From Passover on, as things just got worse and worse, I spent hours in the hospital with her. We’d listen to music, her very particular soundtrack — The Carpenters, Cantorial music, Cat Stevens, Ofra Haza, Joseph and his Amazing Technicolor Dreamcoat – and we’d slurp some forbidden iced coffee. Sarah would sit back in her chair, this after I’d wrapped her up, or massaged her cold and unhappy feet, and solve life’s most pressing issues – from our kids, to our spouses, to the possibility of a vacation this summer.
It was good but it wasn’t enough.
People ask, “how are you doing?” I’m fine. Grateful for the support system that I’m privileged to enjoy, especially at a moment like this.
I’ve returned to my life. Sort of. Except that it’s not the life I knew.
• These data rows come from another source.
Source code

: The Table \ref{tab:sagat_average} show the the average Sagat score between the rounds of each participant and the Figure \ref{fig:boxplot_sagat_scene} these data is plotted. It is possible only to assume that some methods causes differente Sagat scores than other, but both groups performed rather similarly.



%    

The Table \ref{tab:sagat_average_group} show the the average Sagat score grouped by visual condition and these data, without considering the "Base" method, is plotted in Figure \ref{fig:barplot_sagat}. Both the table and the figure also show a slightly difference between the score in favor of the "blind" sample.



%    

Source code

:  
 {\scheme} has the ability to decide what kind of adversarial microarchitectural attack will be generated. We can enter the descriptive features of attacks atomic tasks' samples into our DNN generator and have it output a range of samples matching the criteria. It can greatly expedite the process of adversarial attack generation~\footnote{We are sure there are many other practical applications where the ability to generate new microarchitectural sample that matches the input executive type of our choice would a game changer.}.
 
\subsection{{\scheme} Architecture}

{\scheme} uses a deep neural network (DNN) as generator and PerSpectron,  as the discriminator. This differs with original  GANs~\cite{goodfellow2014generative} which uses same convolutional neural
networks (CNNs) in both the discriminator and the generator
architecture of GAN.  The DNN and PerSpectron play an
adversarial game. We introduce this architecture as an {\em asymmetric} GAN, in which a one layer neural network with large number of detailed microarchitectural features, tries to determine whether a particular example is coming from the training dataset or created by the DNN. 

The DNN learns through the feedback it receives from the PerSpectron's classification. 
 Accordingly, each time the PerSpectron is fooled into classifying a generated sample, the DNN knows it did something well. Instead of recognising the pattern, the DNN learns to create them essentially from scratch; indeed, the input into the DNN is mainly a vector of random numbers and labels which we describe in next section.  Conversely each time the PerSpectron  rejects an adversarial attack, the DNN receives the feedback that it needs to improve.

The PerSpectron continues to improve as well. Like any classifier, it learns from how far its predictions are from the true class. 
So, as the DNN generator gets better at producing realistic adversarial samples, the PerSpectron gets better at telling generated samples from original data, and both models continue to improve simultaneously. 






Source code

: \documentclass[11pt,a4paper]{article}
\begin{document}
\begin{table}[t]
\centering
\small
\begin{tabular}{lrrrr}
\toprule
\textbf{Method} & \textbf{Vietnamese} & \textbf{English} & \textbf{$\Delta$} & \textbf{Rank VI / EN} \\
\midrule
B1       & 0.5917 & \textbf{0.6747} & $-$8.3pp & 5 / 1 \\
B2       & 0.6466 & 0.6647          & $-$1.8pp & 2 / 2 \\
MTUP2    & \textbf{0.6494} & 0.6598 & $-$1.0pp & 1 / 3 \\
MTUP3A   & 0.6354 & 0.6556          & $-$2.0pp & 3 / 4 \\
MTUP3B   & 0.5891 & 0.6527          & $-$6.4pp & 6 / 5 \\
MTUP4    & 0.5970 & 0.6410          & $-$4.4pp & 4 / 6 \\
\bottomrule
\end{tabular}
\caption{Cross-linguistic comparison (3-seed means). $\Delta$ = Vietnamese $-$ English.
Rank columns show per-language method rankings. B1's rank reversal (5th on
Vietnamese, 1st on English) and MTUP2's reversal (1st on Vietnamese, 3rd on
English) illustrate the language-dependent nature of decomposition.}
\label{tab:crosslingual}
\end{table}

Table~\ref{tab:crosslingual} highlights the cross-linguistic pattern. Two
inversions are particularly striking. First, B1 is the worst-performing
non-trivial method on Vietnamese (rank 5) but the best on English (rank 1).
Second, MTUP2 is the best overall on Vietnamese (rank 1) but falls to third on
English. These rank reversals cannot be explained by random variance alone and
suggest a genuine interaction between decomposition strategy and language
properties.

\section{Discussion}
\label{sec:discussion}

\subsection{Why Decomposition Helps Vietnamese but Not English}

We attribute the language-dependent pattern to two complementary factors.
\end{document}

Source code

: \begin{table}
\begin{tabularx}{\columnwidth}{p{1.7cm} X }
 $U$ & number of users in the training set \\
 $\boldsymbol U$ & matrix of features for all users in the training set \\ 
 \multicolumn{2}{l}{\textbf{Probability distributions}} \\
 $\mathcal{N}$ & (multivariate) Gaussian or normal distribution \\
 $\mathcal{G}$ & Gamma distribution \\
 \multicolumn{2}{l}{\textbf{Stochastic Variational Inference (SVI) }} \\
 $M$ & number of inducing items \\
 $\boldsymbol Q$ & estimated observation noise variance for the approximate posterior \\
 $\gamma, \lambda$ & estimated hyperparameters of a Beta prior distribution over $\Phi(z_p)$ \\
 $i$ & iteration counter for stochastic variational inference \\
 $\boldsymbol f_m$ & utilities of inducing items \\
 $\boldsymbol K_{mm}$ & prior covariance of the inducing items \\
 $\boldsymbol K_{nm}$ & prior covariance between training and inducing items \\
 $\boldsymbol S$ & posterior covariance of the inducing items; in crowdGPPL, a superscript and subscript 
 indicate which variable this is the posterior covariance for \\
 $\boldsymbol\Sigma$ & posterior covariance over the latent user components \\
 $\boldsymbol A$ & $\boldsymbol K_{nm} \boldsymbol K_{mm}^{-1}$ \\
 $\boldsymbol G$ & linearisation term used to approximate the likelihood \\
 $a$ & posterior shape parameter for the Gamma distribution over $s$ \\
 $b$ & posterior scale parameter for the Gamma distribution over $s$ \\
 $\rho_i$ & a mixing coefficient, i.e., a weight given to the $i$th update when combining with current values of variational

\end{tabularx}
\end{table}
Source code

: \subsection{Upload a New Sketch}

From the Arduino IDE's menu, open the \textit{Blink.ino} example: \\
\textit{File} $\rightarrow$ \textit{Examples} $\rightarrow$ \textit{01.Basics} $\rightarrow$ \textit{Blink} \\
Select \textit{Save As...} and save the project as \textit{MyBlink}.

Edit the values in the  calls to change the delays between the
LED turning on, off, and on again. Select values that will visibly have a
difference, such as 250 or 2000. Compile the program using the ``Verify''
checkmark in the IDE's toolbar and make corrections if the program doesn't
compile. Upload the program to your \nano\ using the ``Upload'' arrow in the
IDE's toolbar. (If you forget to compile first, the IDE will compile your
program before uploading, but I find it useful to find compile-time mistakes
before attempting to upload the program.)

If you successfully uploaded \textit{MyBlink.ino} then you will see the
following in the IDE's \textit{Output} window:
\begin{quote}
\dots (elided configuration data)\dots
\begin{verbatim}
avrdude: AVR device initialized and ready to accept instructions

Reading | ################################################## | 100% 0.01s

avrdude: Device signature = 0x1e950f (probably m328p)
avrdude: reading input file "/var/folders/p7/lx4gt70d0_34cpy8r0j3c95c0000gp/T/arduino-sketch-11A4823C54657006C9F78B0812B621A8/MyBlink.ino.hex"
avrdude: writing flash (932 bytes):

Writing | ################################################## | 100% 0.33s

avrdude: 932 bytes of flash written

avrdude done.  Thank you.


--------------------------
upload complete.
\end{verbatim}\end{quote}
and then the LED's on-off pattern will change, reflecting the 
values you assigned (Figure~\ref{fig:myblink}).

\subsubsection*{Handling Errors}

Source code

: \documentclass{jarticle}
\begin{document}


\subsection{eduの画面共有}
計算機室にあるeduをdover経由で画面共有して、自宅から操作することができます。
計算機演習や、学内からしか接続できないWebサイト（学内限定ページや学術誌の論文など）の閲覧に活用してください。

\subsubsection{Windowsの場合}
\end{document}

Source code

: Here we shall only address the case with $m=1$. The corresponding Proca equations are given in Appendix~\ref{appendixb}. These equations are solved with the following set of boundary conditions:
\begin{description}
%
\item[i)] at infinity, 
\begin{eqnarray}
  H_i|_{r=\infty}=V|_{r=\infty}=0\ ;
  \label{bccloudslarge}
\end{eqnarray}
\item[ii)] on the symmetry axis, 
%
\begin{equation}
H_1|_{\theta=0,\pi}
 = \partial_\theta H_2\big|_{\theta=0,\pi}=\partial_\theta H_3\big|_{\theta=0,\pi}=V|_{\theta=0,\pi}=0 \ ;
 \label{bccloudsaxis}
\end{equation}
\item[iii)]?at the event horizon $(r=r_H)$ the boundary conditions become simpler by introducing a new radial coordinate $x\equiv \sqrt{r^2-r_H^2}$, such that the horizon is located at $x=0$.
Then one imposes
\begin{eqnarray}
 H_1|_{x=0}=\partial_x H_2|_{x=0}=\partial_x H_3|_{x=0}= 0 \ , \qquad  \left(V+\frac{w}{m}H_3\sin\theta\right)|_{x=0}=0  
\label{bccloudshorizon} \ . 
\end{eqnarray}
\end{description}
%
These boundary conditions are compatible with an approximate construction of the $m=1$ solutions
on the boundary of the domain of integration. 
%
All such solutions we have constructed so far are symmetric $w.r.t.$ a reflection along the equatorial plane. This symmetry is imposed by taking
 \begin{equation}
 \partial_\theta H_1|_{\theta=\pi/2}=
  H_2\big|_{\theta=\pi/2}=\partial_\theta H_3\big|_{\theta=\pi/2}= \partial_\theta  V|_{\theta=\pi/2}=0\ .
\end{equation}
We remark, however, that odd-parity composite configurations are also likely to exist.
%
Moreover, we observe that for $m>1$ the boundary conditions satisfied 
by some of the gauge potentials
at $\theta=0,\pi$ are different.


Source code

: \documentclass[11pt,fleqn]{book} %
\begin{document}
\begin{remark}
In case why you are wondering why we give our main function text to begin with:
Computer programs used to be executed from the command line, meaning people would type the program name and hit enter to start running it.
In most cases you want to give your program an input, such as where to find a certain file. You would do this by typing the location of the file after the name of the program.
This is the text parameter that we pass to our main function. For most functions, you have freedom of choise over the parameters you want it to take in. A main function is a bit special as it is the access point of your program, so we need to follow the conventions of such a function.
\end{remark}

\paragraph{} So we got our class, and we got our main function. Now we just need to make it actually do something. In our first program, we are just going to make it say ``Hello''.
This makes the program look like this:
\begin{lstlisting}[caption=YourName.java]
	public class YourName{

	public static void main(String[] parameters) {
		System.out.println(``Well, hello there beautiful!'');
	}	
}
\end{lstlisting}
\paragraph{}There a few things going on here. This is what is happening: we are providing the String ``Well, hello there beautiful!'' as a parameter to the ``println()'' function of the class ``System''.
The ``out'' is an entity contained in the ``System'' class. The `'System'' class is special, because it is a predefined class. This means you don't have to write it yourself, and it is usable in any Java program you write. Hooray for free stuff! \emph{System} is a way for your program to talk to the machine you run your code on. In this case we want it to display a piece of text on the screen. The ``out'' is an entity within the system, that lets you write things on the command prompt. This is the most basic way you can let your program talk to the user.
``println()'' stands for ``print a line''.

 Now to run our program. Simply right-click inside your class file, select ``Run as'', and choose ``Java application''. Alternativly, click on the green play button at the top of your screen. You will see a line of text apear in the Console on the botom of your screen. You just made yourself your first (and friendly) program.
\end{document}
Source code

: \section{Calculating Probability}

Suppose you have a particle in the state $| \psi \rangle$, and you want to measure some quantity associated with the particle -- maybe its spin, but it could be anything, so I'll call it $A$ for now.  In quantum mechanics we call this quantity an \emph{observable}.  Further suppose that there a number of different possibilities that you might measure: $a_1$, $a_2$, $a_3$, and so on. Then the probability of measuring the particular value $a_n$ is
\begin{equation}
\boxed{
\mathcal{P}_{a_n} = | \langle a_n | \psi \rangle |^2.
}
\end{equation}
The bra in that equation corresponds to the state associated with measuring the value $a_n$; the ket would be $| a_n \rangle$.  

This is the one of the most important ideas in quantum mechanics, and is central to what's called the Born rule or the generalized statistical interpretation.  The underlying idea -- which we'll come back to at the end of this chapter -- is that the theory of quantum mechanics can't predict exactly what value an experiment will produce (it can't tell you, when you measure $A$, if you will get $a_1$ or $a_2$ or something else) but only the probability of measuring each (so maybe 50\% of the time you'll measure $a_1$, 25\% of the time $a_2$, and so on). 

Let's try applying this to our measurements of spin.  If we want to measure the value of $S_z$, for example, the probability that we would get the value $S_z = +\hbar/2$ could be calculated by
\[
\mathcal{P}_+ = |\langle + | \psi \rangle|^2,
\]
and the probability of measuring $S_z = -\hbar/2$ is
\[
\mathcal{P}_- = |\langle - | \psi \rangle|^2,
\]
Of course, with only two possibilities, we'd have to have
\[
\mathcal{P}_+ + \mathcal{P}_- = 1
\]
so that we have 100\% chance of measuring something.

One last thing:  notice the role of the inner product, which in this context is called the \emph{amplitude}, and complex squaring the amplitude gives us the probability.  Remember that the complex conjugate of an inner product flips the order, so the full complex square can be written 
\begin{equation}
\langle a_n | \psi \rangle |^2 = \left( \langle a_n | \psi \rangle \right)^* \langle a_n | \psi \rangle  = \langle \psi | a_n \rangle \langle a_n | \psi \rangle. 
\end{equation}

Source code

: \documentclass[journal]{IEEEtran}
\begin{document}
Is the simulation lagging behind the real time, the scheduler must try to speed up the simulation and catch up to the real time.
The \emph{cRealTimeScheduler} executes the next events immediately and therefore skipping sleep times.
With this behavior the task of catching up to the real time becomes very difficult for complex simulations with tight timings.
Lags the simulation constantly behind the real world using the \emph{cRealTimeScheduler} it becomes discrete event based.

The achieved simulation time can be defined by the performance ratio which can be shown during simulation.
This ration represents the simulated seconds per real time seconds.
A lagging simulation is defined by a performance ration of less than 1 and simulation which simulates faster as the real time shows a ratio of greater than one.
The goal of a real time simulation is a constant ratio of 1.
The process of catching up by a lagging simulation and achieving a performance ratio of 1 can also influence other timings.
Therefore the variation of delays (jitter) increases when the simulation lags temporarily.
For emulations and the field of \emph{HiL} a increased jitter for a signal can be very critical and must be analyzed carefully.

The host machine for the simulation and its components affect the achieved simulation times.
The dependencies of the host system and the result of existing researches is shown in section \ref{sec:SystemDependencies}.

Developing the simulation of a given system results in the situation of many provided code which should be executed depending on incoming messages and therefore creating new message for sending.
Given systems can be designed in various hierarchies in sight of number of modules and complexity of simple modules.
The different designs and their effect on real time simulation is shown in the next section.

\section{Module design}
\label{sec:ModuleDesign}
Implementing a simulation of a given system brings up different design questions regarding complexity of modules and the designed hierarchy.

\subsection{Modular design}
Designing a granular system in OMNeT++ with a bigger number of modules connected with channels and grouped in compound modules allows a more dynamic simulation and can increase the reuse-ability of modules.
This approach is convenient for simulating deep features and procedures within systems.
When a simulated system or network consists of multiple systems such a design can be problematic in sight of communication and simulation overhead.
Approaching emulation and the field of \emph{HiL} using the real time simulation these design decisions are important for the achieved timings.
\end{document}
It’s a new and different life, one that I’m not sure I like yet.
I couldn’t count the Omer this year, the 7 week period between Passover and Shavuot. Somehow, the act of counting down, to a new reality that I couldn’t picture, was an impossible task. My phone would remind me to count, via text and email. Eventually, I shut down the reminders.
Sarah died on the 44th day of the Omer, the 29th of Iyar, May 18th, 2015.
As the 30 days of mourning come to a close — really just 23 because of Shavuot, which shortened it down by a week (don’t ask) — I wonder, how I can give up my mourning, my kaddish, my moment in this dry and parched life without my sister Sarah?
I think to myself, maybe that’s why I’ve been swimming so much over the past few months. The water envelops me, and as I swim through it and my grief, I’m hydrated, fed by the water’s strength and buoyancy.
And my soundtrack plays, Van Morrison’s vocals encouraging me, “When all the dark clouds roll away and the sun begins to shine, I see my freedom from across the way and it comes right in on time…And it seems like and it feels like, a brand new day.”